He was a calm, authoritative speaker and now he began, announcing that since the Roman Republic had now been saved from its darkest hour, he would be laying down all the extraordinary powers he had accumulated over the course of the civil wars. Of course he didn’t really mean a word of it. He had already tipped of the Senate’s most important members on how they were expected to respond, and they showed little will to oppose the wishes of the greatest man in Rome, rising quickly to their feet in protest. How could Rome’s savior abandon it to yet more chaos and infighting? Perhaps, they suggested, he would consider accepting a proconsulship (governorship)? Which proconsulship? Octavian would have inquired with mock curiosity, and his puppets must have tripped over themselves to reply that it would have to be quite a large one, perhaps including all of Spain, Gaul, Egypt, and Syria. By now the rest of the senate had caught on to the game, and despite any personal opposition, saw little option but to join the throng demanding that Octavian accept this honor. Faced “against” the entire Senate, Octavian had no choice but to humbly accept this position and a whole slew of new titles.

Augustus, Rome’s first emperor who, in his own words, “found Rome a city of bricks and left it a city of marble.”

Modern historians call this day “the death of the republic,” certainly a more accurate name for the event than “the restoration of the republic,” the title favored for it by Octavian and his contemporaries. Although Octavian himself (now called Augustus, meaning “revered one”) would always be careful to mask his ever growing power and authority behind the veil of ancient republican tradition, even he admitted that, “After this time, I exceeded everybody in authority.” [Everitt, Augustus 210] This was an idea fiercely in opposition to the oath sworn by the men who had expelled Rome’s last king and founded its republic hundreds of years earlier, “that they would never again allow a single man to reign in Rome.” [Holland, Dynasty 6] Augustus’s successors would prove to be far more transparent when it came to wielding their authority. Alternatively they ignored, fought, and sometimes even persecuted the rich, politically entrenched senatorial elites who had dominated the republic since its foundation.

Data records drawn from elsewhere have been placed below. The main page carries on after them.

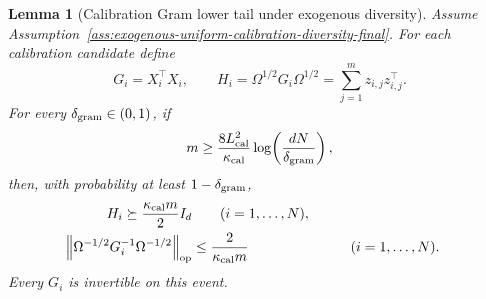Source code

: \documentclass{article} %
\newtheorem{lemma}[theorem]{Lemma}
\begin{document}
\begin{lemma}[Calibration Gram lower tail under exogenous diversity]
\label{lem:calibration-gram-lower-tail-final}
Assume Assumption~\ref{ass:exogenous-uniform-calibration-diversity-final}.  For
each calibration candidate define
\begin{equation}
G_i=X_i^\top X_i,
\qquad
H_i=\Omega^{1/2}G_i\Omega^{1/2}
=
\sum_{j=1}^m z_{i,j}z_{i,j}^{\top}.
\end{equation}
For every \(\delta_{\rm gram}\in(0,1)\), if
\begin{equation}
m
\geq
\frac{8L_{\rm cal}^2}{\kappa_{\rm cal}}
\log\!\left(\frac{dN}{\delta_{\rm gram}}\right),
\end{equation}
then, with probability at least \(1-\delta_{\rm gram}\),
\begin{equation}
\begin{aligned}
H_i\succeq \frac{\kappa_{\rm cal}m}{2}I_d
&\qquad(i=1,\ldots,N),
\\
\left\|\Omega^{-1/2}G_i^{-1}\Omega^{-1/2}\right\|_{\mathrm{op}}
&\leq
\frac{2}{\kappa_{\rm cal}m}
&&\qquad(i=1,\ldots,N).
\end{aligned}
\end{equation}
Every \(G_i\) is invertible on this event.
\end{lemma}
\end{document}
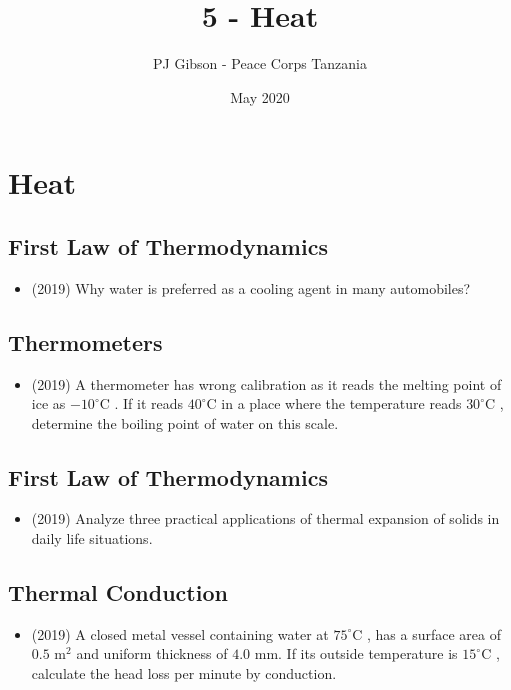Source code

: \documentclass{article}
\title{5 - Heat}
\author{PJ Gibson - Peace Corps Tanzania}
\date{May 2020}
\begin{document}
\maketitle


\section{Heat}

\subsection{First Law of Thermodynamics}
\begin{itemize}
\item (2019)  Why water is preferred as a cooling agent in many automobiles?
\end{itemize}

\subsection{Thermometers}
\begin{itemize}
\item (2019)  A thermometer has wrong calibration as it reads the melting point of ice as $ -10^{\circ}$C . If it reads $ 40^{\circ}$C in a place where the temperature reads $ 30^{\circ}$C ,  determine the boiling point of water on this scale.
\end{itemize}

\subsection{First Law of Thermodynamics}
\begin{itemize}
\item (2019)  Analyze  three practical applications of thermal expansion of solids in daily life situations.
\end{itemize}

\subsection{Thermal Conduction}
\begin{itemize}
\item (2019)  A closed metal vessel containing water at $ 75^{\circ}$C , has a surface area of $ 0.5$ m$ ^{2}$ and uniform thickness of $ 4.0$ mm.  If its outside temperature is $ 15^{\circ}$C , calculate the head loss per minute by conduction.
\end{itemize}
\end{document}
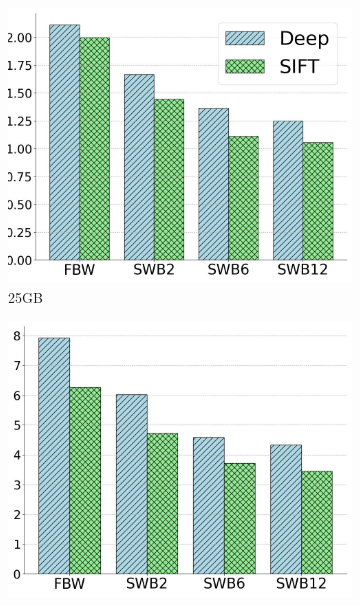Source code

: \begin{figure}[htbp]
\begin{subfigure}{0.028\textwidth}
        \vspace{0.5cm}
        \label{fig:1M_Time}
    \end{subfigure}
     \centering
        \begin{subfigure}{0.31\textwidth}
            \captionsetup{justification=centering}
	\centering	
        \includegraphics[width=\textwidth]{../img/oigas/SWB/25GB_Idx.jpg}
        \caption{25GB}
        \label{fig:SWB:25GB_Time}
    \end{subfigure}    
         \begin{subfigure}{0.31\textwidth}
             \captionsetup{justification=centering}
	\centering	
        \includegraphics[width=\textwidth]{../img/oigas/SWB/100GB_Idx.jpg}

\end{subfigure}
\end{figure}
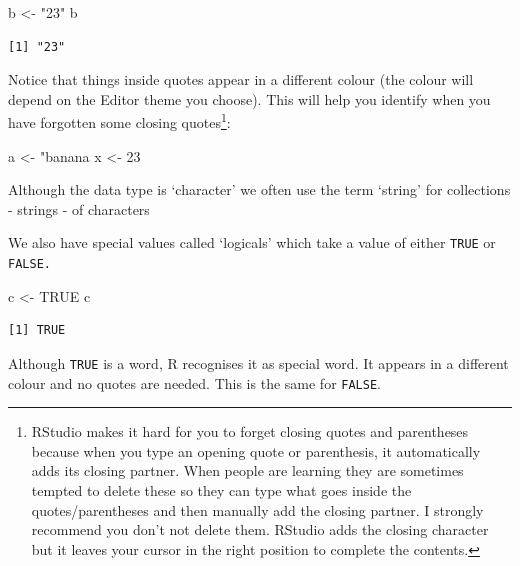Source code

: \documentclass[
  letterpaper,
  DIV=11,
  numbers=noendperiod]{scrreprt}
\newenvironment{Shaded}{\begin{snugshade}}{\end{snugshade}}
\newcommand{\ConstantTok}[1]{\textcolor[rgb]{0.56,0.35,0.01}{#1}}
\newcommand{\NormalTok}[1]{\textcolor[rgb]{0.00,0.23,0.31}{#1}}
\newcommand{\OtherTok}[1]{\textcolor[rgb]{0.00,0.23,0.31}{#1}}
\newcommand{\StringTok}[1]{\textcolor[rgb]{0.13,0.47,0.30}{#1}}
\begin{document}
\begin{Shaded}
\begin{Highlighting}[]
\NormalTok{b }\OtherTok{\textless{}{-}} \StringTok{"23"}
\NormalTok{b}
\end{Highlighting}
\end{Shaded}

\begin{verbatim}
[1] "23"
\end{verbatim}

Notice that things inside quotes appear in a different colour (the
colour will depend on the Editor theme you choose). This will help you
identify when you have forgotten some closing quotes\footnote{RStudio
  makes it hard for you to forget closing quotes and parentheses because
  when you type an opening quote or parenthesis, it automatically adds
  its closing partner. When people are learning they are sometimes
  tempted to delete these so they can type what goes inside the
  quotes/parentheses and then manually add the closing partner. I
  strongly recommend you don't not delete them. RStudio adds the closing
  character but it leaves your cursor in the right position to complete
  the contents.}:

\begin{Shaded}
\begin{Highlighting}[]
\NormalTok{a }\OtherTok{\textless{}{-}} \StringTok{"banana}
\StringTok{x \textless{}{-} 23}
\end{Highlighting}
\end{Shaded}

Although the data type is `character' we often use the term `string' for
collections - strings - of characters

We also have special values called `logicals' which take a value of
either \texttt{TRUE} or \texttt{FALSE.}

\begin{Shaded}
\begin{Highlighting}[]
\NormalTok{c }\OtherTok{\textless{}{-}} \ConstantTok{TRUE}
\NormalTok{c}
\end{Highlighting}
\end{Shaded}

\begin{verbatim}
[1] TRUE
\end{verbatim}

Although \texttt{TRUE} is a word, R recognises it as special word. It
appears in a different colour and no quotes are needed. This is the same
for \texttt{FALSE}.
\end{document}
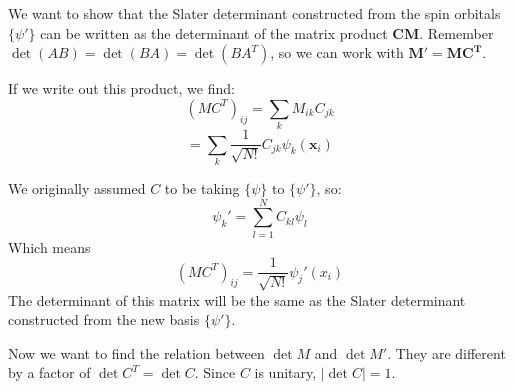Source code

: \documentclass[a4paper,10pt, twocolumn, pre]{revtex4}
\newcommand{\xvec}{\mathbf{x}}
\newcommand{\mb}{\mathbf}
\begin{document}
\begin{appendices}
We want to show that the Slater determinant constructed from the spin orbitals $\{\psi'\}$ can be written as the determinant of the matrix product $\mb{C}\mb{M}$. Remember $\det(AB) = \det(BA) = \det(BA^T)$, so we can work with $\mb{M}'=\mb{M}\mb{C^T}$.

If we write out this product, we find:
\begin{equation}
	(MC^T)_{ij} = \sum_{k} M_{ik} C_{jk}
\end{equation}
\begin{equation}
	= \sum_{k}\frac{1}{\sqrt{N!}}C_{jk}\psi_k(\xvec_i)
\end{equation}

We originally assumed $C$ to be taking $\{ \psi\}$ to $\{\psi'\}$, so:
\begin{equation}
	\psi_k' = \sum_{l=1}^N C_{kl} \psi_l
	\label{eq:basis_change}
\end{equation}
Which means
\begin{equation}
(MC^T)_{ij} = \frac{1}{\sqrt{N!}} \psi_j'(x_i)
\end{equation}
The determinant of this matrix will be the same as the Slater determinant constructed from the new basis $\{\psi'\}$.

Now we want to find the relation between $\det{M}$ and $\det{M'}$. They are different by a factor of $\det{C^T} = \det{C}$. Since $C$ is unitary, $|\det C| = 1$.
\end{appendices}



\end{document}
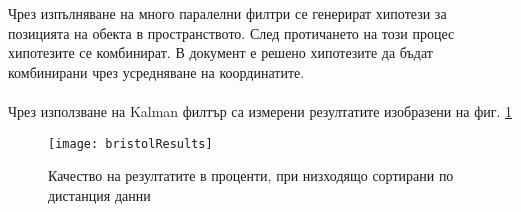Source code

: Чрез изпълняване на много паралелни филтри се генерират хипотези за позицията на обекта в пространството. След протичането на този процес хипотезите се комбинират. В документ \cite{bristolBeacons} е решено хипотезите да бъдат комбинирани чрез усредняване на координатите. \\


 \\
Чрез използване на Kalman филтър са измерени резултатите изобразени на фиг. \ref{fig:bristolResults}

\begin{figure}
    \centering
    \centerline{\texttt{[image: bristolResults]}}
    \caption{Качество на резултатите в проценти, при низходящо сортирани по дистанция данни}
    \label{fig:bristolResults}
\end{figure}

Nowadays the end of the republic and the rise of the empire is considered a tragedy. The people who founded our country and those who brought democratic government to much of the rest of the world looked to the ancient world for inspiration. In Rome they found a mythologized history of a country that rose to become the greatest nation in the world through a virtuous constitution that allowed talented men opportunities for power while insuring liberty and safety for all. Tragically, the story goes, the republic was hijacked by a series of authoritarian generals calling themselves “imperator” who brought misery on their subjects for self-enrichment, until their corrupt and debauched ways eventually led to the collapse of their country.

This story still remains the popular interpretation of the history of Rome and manifests itself in everything from history classes to the plot of the Star Wars universe. However, this tale is almost entirely fiction, based on our own positive experiences with republican rule as well as literary sources about the Roman Empire which are almost exclusively written by members of the very same senatorial class who lost the most when Republic ended and Empire began. In reality the Republic was a mechanism that allowed a few rich and famous families to compete with each other for power and glory while the rest of the population watched and suffered. The Empire, for all of its own flaws, succeeded in bringing stable, profitable governance to millions of people, establishing a wider and wider citizenship and quashing the senatorial corruption that had so long plagued those living in the provinces.

The primary problem with the Republic was that it was designed to rule over a city, not a continent. At the heart of the Republican system was the idea of citizenship, for the Romans “to have civitas — citizenship — was to be civilized.” [Holland Rubicon 12] It also meant the right to a legal trial, the right to vote, (as long as you were also a free man) and the right to hold property (including slaves). But the power of citizenship extended even farther than the rights and status it provided, it also allowed participation in the religious festivals that dominated urban life and as a result must have created a sense of community among those who held it. However the Romans felt that citizenship was an exclusive right of those living in their city (after all the root of citizen is civitas, meaning city), so when Rome’s triumphant legions extended Roman rule first across Italy, then across the entire Mediterranean world citizenship was, with a few exceptions, barred from Rome’s new subjects. Disdainfully called “provincials” these new acquisitions to the sphere of Roman rule were quickly taught their place. Exorbitant taxation, brutally corrupt governors appointed from a city hundreds of miles away, and required military service was not a recipe for an equal or sustainable relationship. Some Romans realized this and under the inspired leadership of the Gracchus brothers a political party rose up championing citizenship for all Italians. However an increasingly polarized political climate prevented any reform.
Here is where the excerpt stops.